The Alternating group $A_5$ on five elements has conjugacy classes very similar to those of the Symmetric group $S_5$ , but where one of the classes has split in two.

Note that $A_5$ has $60$ elements, since it is precisely half of the elements of $S_5$ which has $5! = 120$ elements (where the exclamation mark is the Factorial function).

Table

$\begin{array}{|c|c|c|c|} \hline \text{Representative}& \text{Size of class} & \text{Cycle type} & \text{Order of element} \\ \hline (12345) & 12 & 5 & 5 \\ \hline (21345) & 12 & 5 & 5 \\ \hline (123) & 20 & 3,1,1 & 3 \\ \hline (12)(34) & 15 & 2,2,1 & 2 \\ \hline e & 1 & 1,1,1,1,1 & 1 \\ \hline \end{array}$

Working

Firstly, the identity is in a class of its own, because $\tau e \tau^{-1} = \tau \tau^{-1} = e$ for every $\tau$ .
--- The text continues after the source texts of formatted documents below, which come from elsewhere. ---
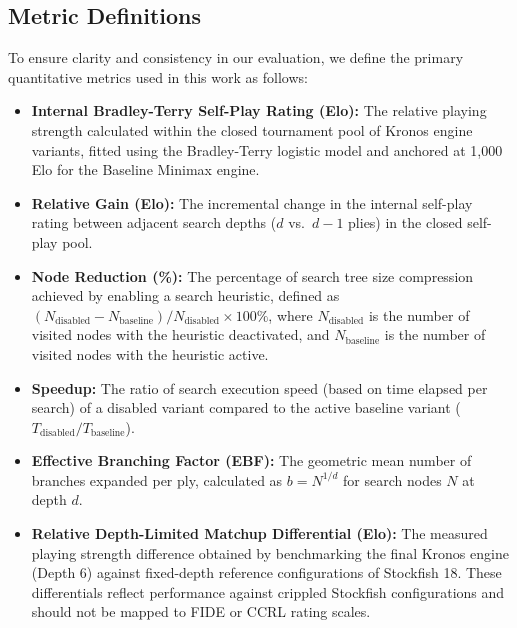 \subsection{Metric Definitions}
To ensure clarity and consistency in our evaluation, we define the primary quantitative metrics used in this work as follows:
\begin{itemize}
    \item \textbf{Internal Bradley-Terry Self-Play Rating (Elo):} The relative playing strength calculated within the closed tournament pool of Kronos engine variants, fitted using the Bradley-Terry logistic model and anchored at 1,000 Elo for the Baseline Minimax engine.
    \item \textbf{Relative Gain (Elo):} The incremental change in the internal self-play rating between adjacent search depths ($d$ vs.\ $d-1$ plies) in the closed self-play pool.
    \item \textbf{Node Reduction (\%):} The percentage of search tree size compression achieved by enabling a search heuristic, defined as $(N_{\text{disabled}} - N_{\text{baseline}}) / N_{\text{disabled}} \times 100\%$, where $N_{\text{disabled}}$ is the number of visited nodes with the heuristic deactivated, and $N_{\text{baseline}}$ is the number of visited nodes with the heuristic active.
    \item \textbf{Speedup:} The ratio of search execution speed (based on time elapsed per search) of a disabled variant compared to the active baseline variant ($T_{\text{disabled}} / T_{\text{baseline}}$).
    \item \textbf{Effective Branching Factor (EBF):} The geometric mean number of branches expanded per ply, calculated as $b = N^{1/d}$ for search nodes $N$ at depth $d$.
    \item \textbf{Relative Depth-Limited Matchup Differential (Elo):} The measured playing strength difference obtained by benchmarking the final Kronos engine (Depth 6) against fixed-depth reference configurations of Stockfish 18. These differentials reflect performance against crippled Stockfish configurations and should not be mapped to FIDE or CCRL rating scales.
\end{itemize}

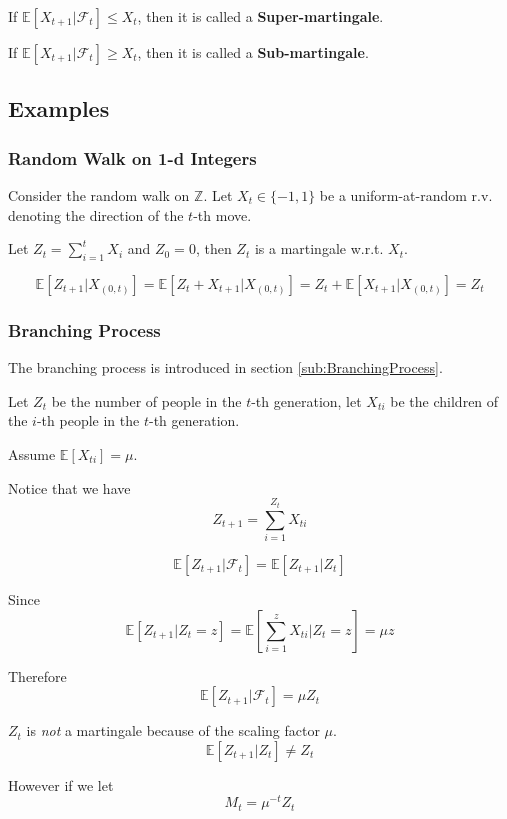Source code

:         \begin{remark}
            If $\mathbb{E}[X_{t+1}|\mathcal{F}_t] \le X_t$, then it is called a \textbf{Super-martingale}.

            If $\mathbb{E}[X_{t+1}|\mathcal{F}_t] \ge X_t$, then it is called a \textbf{Sub-martingale}.
        \end{remark}

    \subsection{Examples}
        \subsubsection{Random Walk on 1-d Integers}
        Consider the random walk on $\mathbb{Z}$. Let $X_t \in \{-1, 1\}$ be a uniform-at-random r.v. denoting the direction of the $t$-th move.

        Let $Z_t = \sum_{i=1}^tX_i$ and $Z_0=0$, then $Z_t$ is a martingale w.r.t. $X_t$.

        \[ \mathbb{E}[Z_{t+1}|X_{(0,t)}] = \mathbb{E}[Z_t + X_{t+1}|X_{(0,t)}] = Z_t + \mathbb{E}[X_{t+1}|X_{(0,t)}] = Z_t \]

        \subsubsection{Branching Process}
        The branching process is introduced in section \ref{sub:BranchingProcess}.

        Let $Z_t$ be the number of people in the $t$-th generation, let $X_{ti}$ be the children of the $i$-th people in the $t$-th generation.

        Assume $\mathbb{E}[X_{ti}] = \mu$.

        Notice that we have
        \[ Z_{t+1} = \sum_{i=1}^{Z_t}X_{ti} \]

        \[ \mathbb{E}[Z_{t+1}|\mathcal{F}_t] = \mathbb{E}[Z_{t+1}|Z_t] \]

        Since
        \[ \mathbb{E}[Z_{t+1}|Z_t=z] = \mathbb{E}[\sum_{i=1}^zX_{ti}|Z_t=z] = \mu z \]

        Therefore
        \[ \mathbb{E}[Z_{t+1}|\mathcal{F}_t] = \mu Z_t \]

        $Z_t$ is \emph{not} a martingale because of the scaling factor $\mu$.
        \[ \mathbb{E}[Z_{t+1}|Z_t] \neq Z_t \]

        However if we let
        \[ M_t = \mu^{-t}Z_t \]

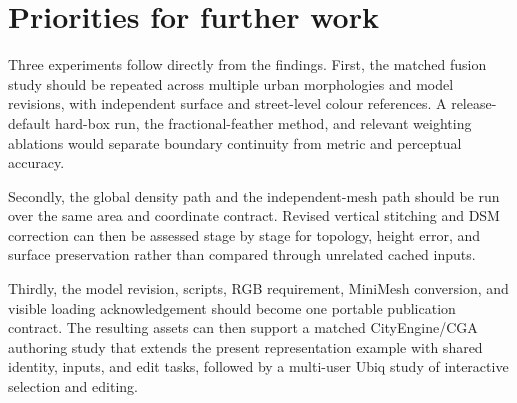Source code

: \section{Priorities for further work}

Three experiments follow directly from the findings.  First, the matched
fusion study should be repeated across multiple urban morphologies and model
revisions, with independent surface and street-level colour references.  A
release-default hard-box run, the fractional-feather method, and relevant
weighting ablations would separate boundary continuity from metric and
perceptual accuracy.

Secondly, the global density path and the independent-mesh path should be run
over the same area and coordinate contract.  Revised vertical stitching and
DSM correction can then be assessed stage by stage for topology, height error,
and surface preservation rather than compared through unrelated cached inputs.

Thirdly, the model revision, scripts, RGB requirement, MiniMesh conversion,
and visible loading acknowledgement should become one portable publication
contract.  The resulting assets can then support a matched CityEngine/CGA
authoring study that extends the present representation example with shared
identity, inputs, and edit tasks, followed by a multi-user Ubiq study of
interactive selection and editing.
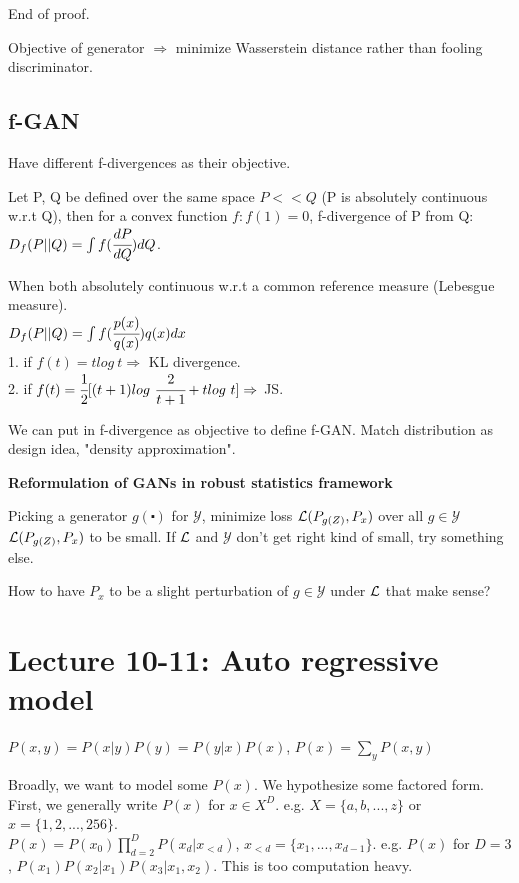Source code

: \documentclass[12pt,a4paper]{article}
\begin{document}
End of proof. 

\vspace{0.5cm}
Objective of generator $\Rightarrow$ minimize Wasserstein distance rather than fooling discriminator. 

\subsection{f-GAN}
Have different f-divergences as their objective. 

Let P, Q be defined over the same space $P<<Q$ (P is absolutely continuous w.r.t Q), then for a convex function $f: f(1)=0$, f-divergence of P from Q:\\
$D_f(P||Q)=\int f(\cfrac{dP}{dQ})dQ$. 

When both absolutely continuous w.r.t a common reference measure (Lebesgue measure).\\
$D_f(P||Q)=\int f(\cfrac{p(x)}{q(x)})q(x)dx$ \\
1. if $f(t)=tlog\ t\Rightarrow$ KL divergence.\\
2. if $f(t)=\cfrac{1}{2} [(t+1)log\ \cfrac{2}{t+1}+tlog\ t]\Rightarrow$ JS. 

We can put in f-divergence as objective to define f-GAN. Match distribution as design idea, "density approximation".

\vspace{0.5cm}
\textbf{Reformulation of GANs in robust statistics framework}

Picking a generator $g(\centerdot)$ for $\mathcal{Y}$, minimize loss $\mathcal{L}(P_{g(Z)}, P_x)$ over all $g\in \mathcal{Y}$\\
$\mathcal{L}(P_{g(Z)},P_x)$ to be small. If $\mathcal{L}$ and $\mathcal{Y}$ don't get right kind of small, try something else. 

How to have $P_x$ to be a slight perturbation of $g\in \mathcal{Y}$ under $\mathcal{L}$ that make sense?

\section{Lecture 10-11: Auto regressive model}

$P(x,y)=P(x|y)P(y)=P(y|x)P(x)$, $P(x)=\sum_yP(x,y)$ 

Broadly, we want to model some $P(x)$. We hypothesize some factored form. \\
First, we generally write $P(x)$ for $x\in X^D$. e.g. $X=\{a,b,...,z\}$ or $x=\{1,2,...,256\}$.\\
$P(x)=P(x_0)\prod_{d=2}^D P(x_d|x_{<d})$, $x_{<d}=\{x_1,...,x_{d-1}\}$. e.g. $P(x)$ for $D=3$, $P(x_1)P(x_2|x_1)P(x_3|x_1,x_2)$. This is too computation heavy. 
\end{document}
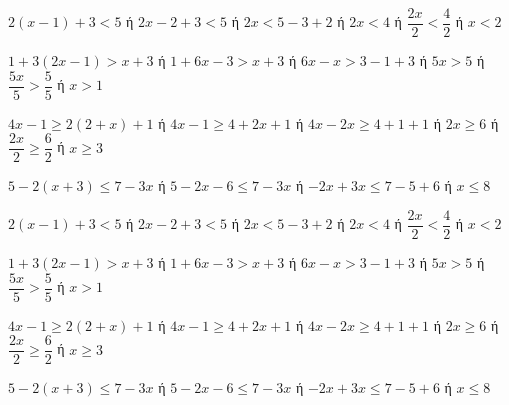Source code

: \begin{alist}
\item $ 2(x-1)+3<5 $ ή $ 2x-2+3<5 $ ή $ 2x<5-3+2 $ ή $ 2x<4 $ ή $ \dfrac{2x}{2}<\dfrac{4}{2} $ ή $ x<2 $
\item $ 1+3(2x-1)>x+3 $ ή $ 1+6x-3>x+3 $ ή $ 6x-x>3-1+3 $ ή $ 5x>5 $ ή $ \dfrac{5x}{5}>\dfrac{5}{5} $ ή $ x>1 $
\item $ 4x-1\geq 2(2+x)+1 $ ή $ 4x-1\geq 4+2x+1 $ ή $ 4x-2x\geq 4+1+1 $ ή $ 2x\geq 6 $ ή $ \dfrac{2x}{2}\geq\dfrac{6}{2} $ ή $ x\geq 3 $
\item $ 5-2(x+3)\leq 7-3x $ ή $ 5-2x-6\leq 7-3x $ ή $ -2x+3x\leq 7-5+6 $ ή $ x\leq 8 $
\end{alist}
\begin{alist}
\item $ 2(x-1)+3<5 $ ή $ 2x-2+3<5 $ ή $ 2x<5-3+2 $ ή $ 2x<4 $ ή $ \dfrac{2x}{2}<\dfrac{4}{2} $ ή $ x<2 $
\item $ 1+3(2x-1)>x+3 $ ή $ 1+6x-3>x+3 $ ή $ 6x-x>3-1+3 $ ή $ 5x>5 $ ή $ \dfrac{5x}{5}>\dfrac{5}{5} $ ή $ x>1 $
\item $ 4x-1\geq 2(2+x)+1 $ ή $ 4x-1\geq 4+2x+1 $ ή $ 4x-2x\geq 4+1+1 $ ή $ 2x\geq 6 $ ή $ \dfrac{2x}{2}\geq\dfrac{6}{2} $ ή $ x\geq 3 $
\item $ 5-2(x+3)\leq 7-3x $ ή $ 5-2x-6\leq 7-3x $ ή $ -2x+3x\leq 7-5+6 $ ή $ x\leq 8 $
\end{alist}
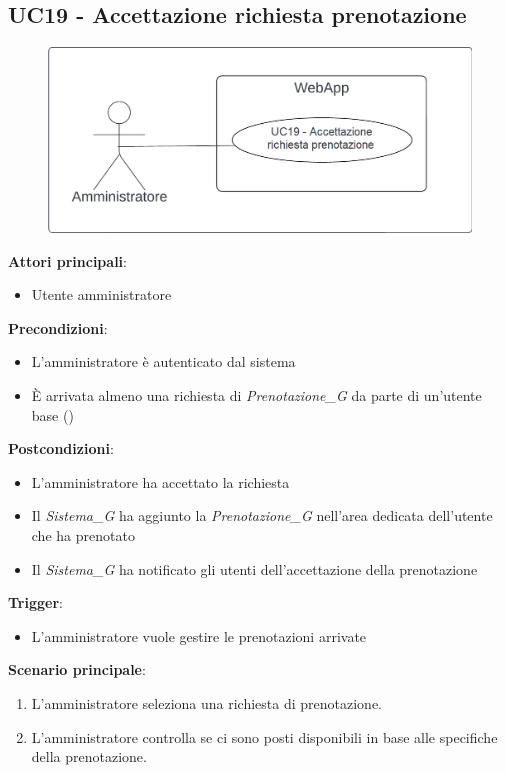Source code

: \subsection{UC19 - Accettazione richiesta prenotazione}\label{usecase:19}
\begin{figure}[H]
    \centering
    \includegraphics[width=0.9\linewidth]{ucd/ucd19.png}
\end{figure}
\textbf{Attori principali}:
\begin{itemize}
    \item Utente amministratore
\end{itemize}
\textbf{Precondizioni}:
\begin{itemize}
    \item L'amministratore è autenticato dal sistema
    \item \`E arrivata almeno una richiesta di \textit{Prenotazione_G} da parte di un'utente base ()
\end{itemize}
\textbf{Postcondizioni}:
\begin{itemize}
    \item L'amministratore ha accettato la richiesta
    \item Il \textit{Sistema_G} ha aggiunto la \textit{Prenotazione_G} nell'area dedicata dell'utente che ha prenotato
    \item Il \textit{Sistema_G} ha notificato gli utenti dell'accettazione della prenotazione
\end{itemize}
\textbf{Trigger}:
\begin{itemize}
    \item L'amministratore vuole gestire le prenotazioni arrivate
\end{itemize}
\textbf{Scenario principale}:
\begin{enumerate}
    \item L'amministratore seleziona una richiesta di prenotazione.
    \item L'amministratore controlla se ci sono posti disponibili in base alle specifiche della prenotazione.
\end{enumerate}

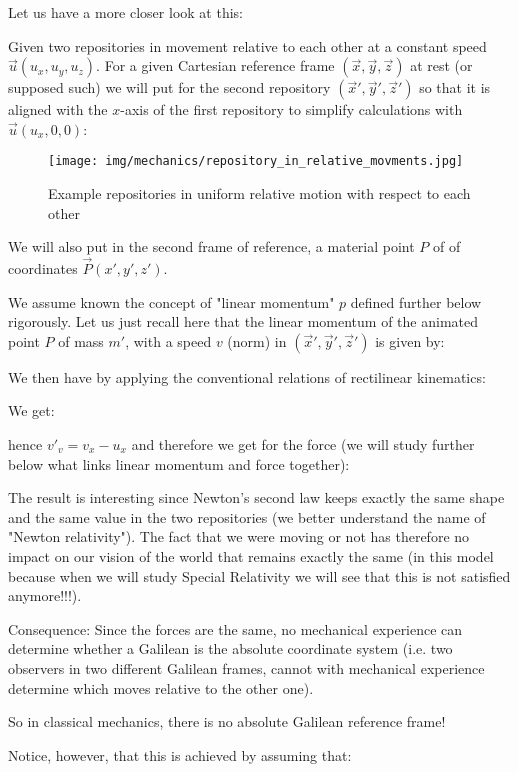 	Let us have a more closer look at this:

	Given two repositories in movement relative to each other at a constant speed $\vec{u}(u_x,u_y,u_z)$. For a given Cartesian reference frame $(\vec{x},\vec{y},\vec{z})$ at rest (or supposed such) we will put for the second  repository $(\vec{x}',\vec{y}',\vec{z}')$ so that it is aligned with the $x$-axis of the first repository to simplify calculations with $\vec{u}(u_x,0,0)$:
	\begin{figure}[H]
		\centering
		\texttt{[image: img/mechanics/repository\_in\_relative\_movments.jpg]}
		\caption{Example repositories in uniform relative motion with respect to each other}
	\end{figure}
	We will also put in the second frame of reference, a material point $P$  of of coordinates $\vec{P}(x',y',z')$.
	\begin{tcolorbox}[title=Remarks,colframe=black,arc=10pt]
	We assume known the concept of "linear momentum" $p$ defined further below rigorously. Let us just recall here that the linear momentum of the animated point $P$ of mass $m'$, with a speed $v$ (norm) in $(\vec{x}',\vec{y}',\vec{z}')$ is given by:
	
	\end{tcolorbox}
	We then have by applying the conventional relations of rectilinear kinematics:
	
	We get:
	
	hence ${v'}_v=v_x-u_x$ and therefore we get for the force (we will study further below what links linear momentum and force together):
	
	The result is interesting since Newton's second law keeps exactly the same shape and the same value in the two repositories (we better understand the name of "Newton relativity"). The fact that we were moving or not has therefore no impact on our vision of the world that remains exactly the same (in this model because when we will study Special Relativity we will see that this is not satisfied anymore!!!).
	
	Consequence: Since the forces are the same, no mechanical experience can determine whether a Galilean is the absolute coordinate system (i.e. two observers in two different Galilean frames, cannot with mechanical experience determine which moves relative to the other one).
	
	
	So in classical mechanics, there is no absolute Galilean reference frame!
	
	Notice, however, that this is achieved by assuming that:
	
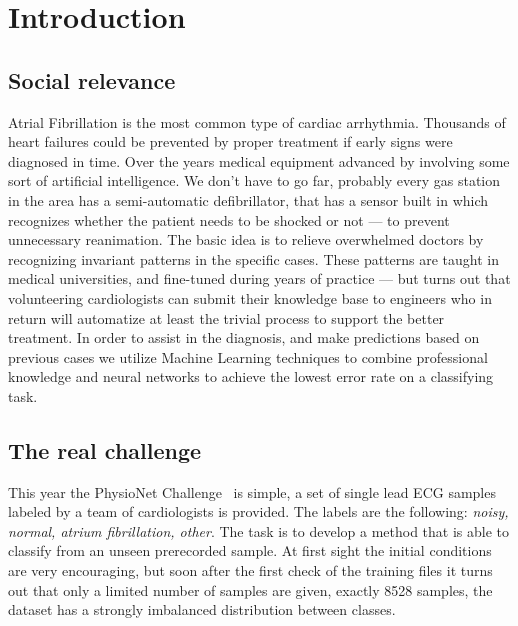 \chapter{Introduction}


\section{Social relevance}
Atrial Fibrillation is the most common type of cardiac arrhythmia.
Thousands of heart failures could be prevented by proper treatment if early signs were diagnosed in time.
Over the years medical equipment advanced by involving some sort of artificial intelligence.
We don't have to go far, probably every gas station in the area has a semi-automatic defibrillator, that has a sensor built in which recognizes whether the patient needs to be shocked or not --- to prevent unnecessary reanimation.
The basic idea is to relieve overwhelmed doctors by recognizing invariant patterns in the specific cases.
These patterns are taught in medical universities, and fine-tuned during years of practice --- but turns out that volunteering cardiologists can submit their knowledge base to engineers who in return will automatize at least the trivial process to support the better treatment.
In order to assist in the diagnosis, and make predictions based on previous cases we utilize Machine Learning techniques to combine professional knowledge and neural networks to achieve the lowest error rate on a classifying task.
%

\section{The real challenge}
This year the PhysioNet Challenge~\cite{noauthor_af_nodate} is simple, a set of single lead ECG samples labeled by a team of cardiologists is provided. The labels are the following: \textit{noisy, normal, atrium fibrillation, other}. The task is to develop a method that is able to classify from an unseen prerecorded sample.
At first sight the initial conditions are very encouraging, but soon after the first check of the training files it turns out that only a limited number of samples are given, exactly 8528 samples, the dataset has a strongly imbalanced distribution between classes.

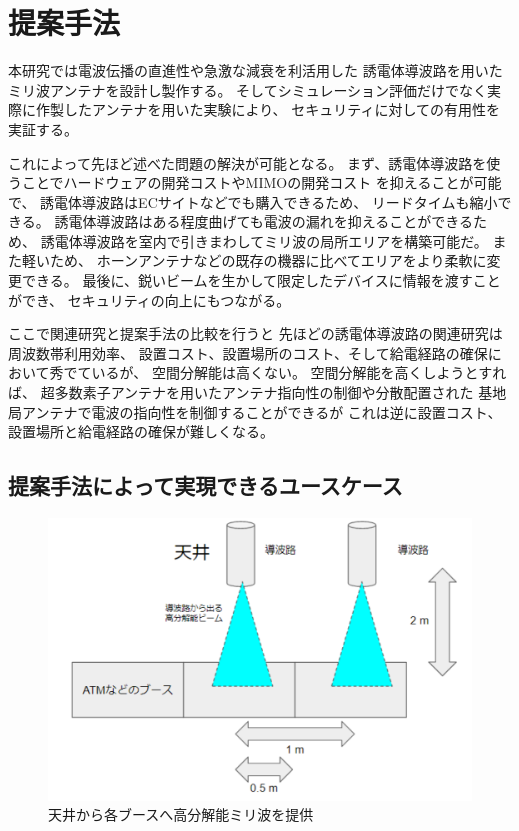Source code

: \documentclass[technicalreport]{ieicej}
\begin{document}
\section{提案手法}

本研究では電波伝播の直進性や急激な減衰を利活用した
誘電体導波路を用いたミリ波アンテナを設計し製作する。
そしてシミュレーション評価だけでなく実際に作製したアンテナを用いた実験により、
セキュリティに対しての有用性を実証する。

これによって先ほど述べた問題の解決が可能となる。
まず、誘電体導波路を使うことでハードウェアの開発コストやMIMOの開発コスト
を抑えることが可能で、
誘電体導波路はECサイトなどでも購入できるため、
リードタイムも縮小できる。
誘電体導波路はある程度曲げても電波の漏れを抑えることができるため、
誘電体導波路を室内で引きまわしてミリ波の局所エリアを構築可能だ。
また軽いため、
ホーンアンテナなどの既存の機器に比べてエリアをより柔軟に変更できる。
最後に、鋭いビームを生かして限定したデバイスに情報を渡すことができ、
セキュリティの向上にもつながる。


ここで関連研究と提案手法の比較を行うと
先ほどの誘電体導波路の関連研究は周波数帯利用効率、
設置コスト、設置場所のコスト、そして給電経路の確保において秀でているが、
空間分解能は高くない。
空間分解能を高くしようとすれば、
超多数素子アンテナを用いたアンテナ指向性の制御や分散配置された
基地局アンテナで電波の指向性を制御することができるが
これは逆に設置コスト、設置場所と給電経路の確保が難しくなる。

\subsection{提案手法によって実現できるユースケース}

\begin{figure}[tb]
  \vspace{20mm}
  \begin{center}
    \includegraphics[bb=0 0 384 262, width=0.7\linewidth]{img/usecase.pdf}
    \caption{天井から各ブースへ高分解能ミリ波を提供}
    \label{fig:usecase}
  \end{center}
\end{figure}
\end{document}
Now, by the same reasoning as in the proof that conjugate elements must have the same cycle type in $S_n$ , that result also holds in $A_n$ .

Hence we just need to see whether any of the cycle types comprise more than one conjugacy class.

Recall that the available cycle types are $(5)$ , $(3,1,1)$ , $(2,2,1)$ , $(1,1,1,1,1)$ (the last of which is the identity and we have already considered it).

Double-transpositions

All the double-transpositions are conjugate (so the $(2,2,1)$ cycle type does not split):

$(ab)(cd)$ is conjugate to $(ab)(ce)$ if we conjugate by $(ab)(de)$ ; symmetrically this covers all the cases where one of the two transpositions remains the same.
$(ab)(cd)$ is conjugate to $(ac)(bd)$ by $(cba)$ ; this covers the case that $e$ is not introduced.
$(ab)(cd)$ is conjugate to $(ac)(be)$ by $(bc)(de)$ ; this covers the remaining cases that $e$ is introduced and neither of the two transpositions remains the same.

Three-cycles

All the three-cycles are conjugate (so the $(3,1,1)$ cycle type does not split):

$(abc)$ is conjugate to $(acb)$ by $(bc)(de)$ , so three-cycles are conjugate to their permutations.
$(abc)$ is conjugate to $(abd)$ by $(cde)$ ; this covers the case of introducing a single new element to the cycle.
$(abc)$ is conjugate to $(ade)$ by $(bd)(ce)$ ; this covers the case of introducing two new elements to the cycle.

Five-cycles

This class does split: I claim that $(12345)$ and $(21345)$ are not conjugate. (Once we have this, then the class must split into two chunks, since $\{ \rho (12345) \rho^{-1}: \rho \ \text{even} \}$ is closed under conjugation in $A_5$ , and $\{ \rho (12345) \rho^{-1}: \rho \ \text{odd} \}$ is closed under conjugation in $A_5$ . The first is the conjugacy class of $(12345)$ in $A_5$ ; the second is the conjugacy class of $(21345) = (12)(12345)(12)^{-1}$ . The only question here was whether they were separate conjugacy classes or whether their union was the conjugacy class.)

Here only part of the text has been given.